Mad Men S07E01: Time Zones

Posté le 16 avril 2014 par

Une des plus belles séries du monde entame son dernier acte avec Time Zones, un épisode marqué par le doute et la solitude.

Attention, cet article contient des spoilers.

On avait laissé Don Draper (Jon Hamm), face à la maison de son enfance, faisant la paix avec son passé. On le retrouve en partance pour Los Angeles, allant rendre visite à sa femme Megan (Jessica Paré). Est-ce le début du bonheur pour lui ? S’est-il libéré des chaines qui l’ont tant meurtri et qui se sont enfin brisées quand il a fait tomber le masque ?

Times Zones divise sa storyline et se déroule dans deux fuseaux horaires différents. À New York, au cœur de l’agence Sterling-Cooper-Draper-Price, l’ambiance n’est pas au beau fixe depuis la mise au rencard de Don. Peggy (Elisabeth Moss) ne trouve pas sa place dans la hiérarchie, elle qui se voyait déjà suivre les pas de son mentor. Au lieu de cela, elle lutte encore pour faire accepter ses idées comme aux premiers jours. Lou Avery, qui remplace temporairement Draper, se révèle comme un interlocuteur difficile à convaincre et qui sous sa bonhommie de façade, cache une mentalité assez rétrograde. Pour couronner le tout, Ted, son ancien amant, est de retour et se montre aussi détaché que d’habitude. Elle n’a évidemment toujours pas digéré son comportement lâche et lui fait savoir sans que cela affecte l’homme le moins du monde. Time Zones dévoile une Peggy désarmée et seule, ne pouvant plus se reposer sur son talent ou sa force de persuasion, avec un Avery qui n’a aucune envie d’écouter ce qu’elle a à dire. Même son de cloche pour les autres personnages, de Joan à Roger en passant par Ken, tous semblent vouloir s’affranchir des conventions, de leur âge ou tout simplement de leurs responsabilités, mais n’y parviennent pas. Dans chaque cas, un espoir réside pour le futur, mais Mad Men ne laisse que peu de place à un tel sentiment.
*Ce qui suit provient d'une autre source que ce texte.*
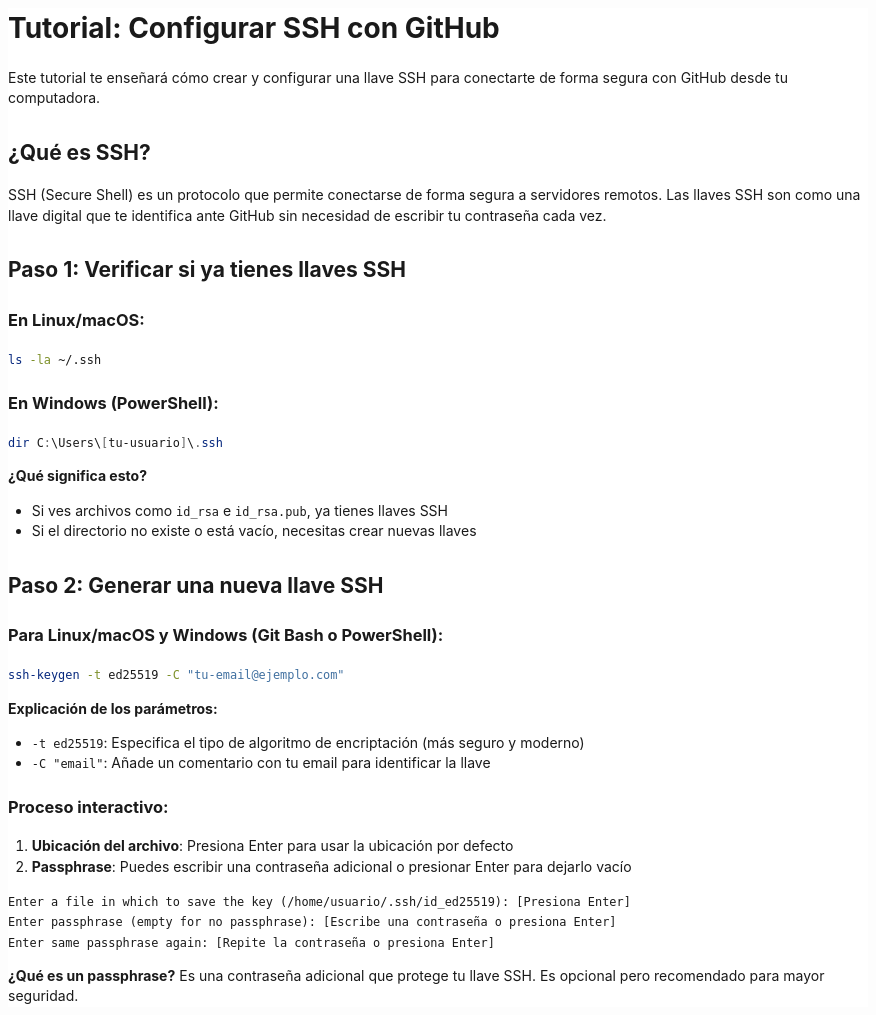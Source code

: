 # Tutorial: Configurar SSH con GitHub

Este tutorial te enseñará cómo crear y configurar una llave SSH para conectarte de forma segura con GitHub desde tu computadora.

## ¿Qué es SSH?

SSH (Secure Shell) es un protocolo que permite conectarse de forma segura a servidores remotos. Las llaves SSH son como una llave digital que te identifica ante GitHub sin necesidad de escribir tu contraseña cada vez.

## Paso 1: Verificar si ya tienes llaves SSH

### En Linux/macOS:
```bash
ls -la ~/.ssh
```

### En Windows (PowerShell):
```powershell
dir C:\Users\[tu-usuario]\.ssh
```

**¿Qué significa esto?**
- Si ves archivos como `id_rsa` e `id_rsa.pub`, ya tienes llaves SSH
- Si el directorio no existe o está vacío, necesitas crear nuevas llaves

## Paso 2: Generar una nueva llave SSH

### Para Linux/macOS y Windows (Git Bash o PowerShell):
```bash
ssh-keygen -t ed25519 -C "tu-email@ejemplo.com"
```

**Explicación de los parámetros:**
- `-t ed25519`: Especifica el tipo de algoritmo de encriptación (más seguro y moderno)
- `-C "email"`: Añade un comentario con tu email para identificar la llave

### Proceso interactivo:
1. **Ubicación del archivo**: Presiona Enter para usar la ubicación por defecto
2. **Passphrase**: Puedes escribir una contraseña adicional o presionar Enter para dejarlo vacío

```
Enter a file in which to save the key (/home/usuario/.ssh/id_ed25519): [Presiona Enter]
Enter passphrase (empty for no passphrase): [Escribe una contraseña o presiona Enter]
Enter same passphrase again: [Repite la contraseña o presiona Enter]
```

**¿Qué es un passphrase?**
Es una contraseña adicional que protege tu llave SSH. Es opcional pero recomendado para mayor seguridad.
Peggy Olson (Elisabeth Moss)

Peggy Olson (Elisabeth Moss)

Dans une différente « Time Zone », Don arrive donc à Los Angeles. La séquence rappelle l’ouverture du Lauréat de Mike Nichols : il se laisse porter par le tapis roulant, filmé de profil, avec l’impression qu’il n’est plus acteur de sa propre vie.  L’homme sort de l’aéroport, marche au ralenti, summum de classe et de coolitude, et retrouve une Megan resplendissante et épanouie. La dynamique entre eux n’est plus la même, elle n’a plus besoin de lui pour subsister. Elle décroche un job sur un pilot de NBC, attire l’œil des producteurs et habite un somptueux appartement. Il y a d’abord le dîner avec l’agent de Megan. C’est dans un chic restaurant de Los Angeles, avec un être totalement factice, qu’ils paraissent le plus soudés. Le soleil de Californie et la bonne humeur ambiante n’étreignent pas longtemps Draper, qui découvre la froideur d’un foyer qu’il juge lugubre. Dès que le rideau tombe et que l’intime reprend ses droits, les relations sont tendues, la tendresse absente. Don dort sur le canapé et le malaise atteint des sommets quand ils passent enfin la nuit ensemble pour « célébrer » le rôle obtenu. Dans la nuit, il regarde Horizons Lointains de Capra, sa femme assoupie dans les bras. Le parallèle entre le texte introductif du film et sa situation se révèle limpide : il rêve d’un avenir plus serein. En indiquant ce que veut son personnage, Weiner livre également en un champ/contrechamp, un thème central de la saison. Dans Mad Men, nul besoin de mille palabres pour exprimer une idée forte.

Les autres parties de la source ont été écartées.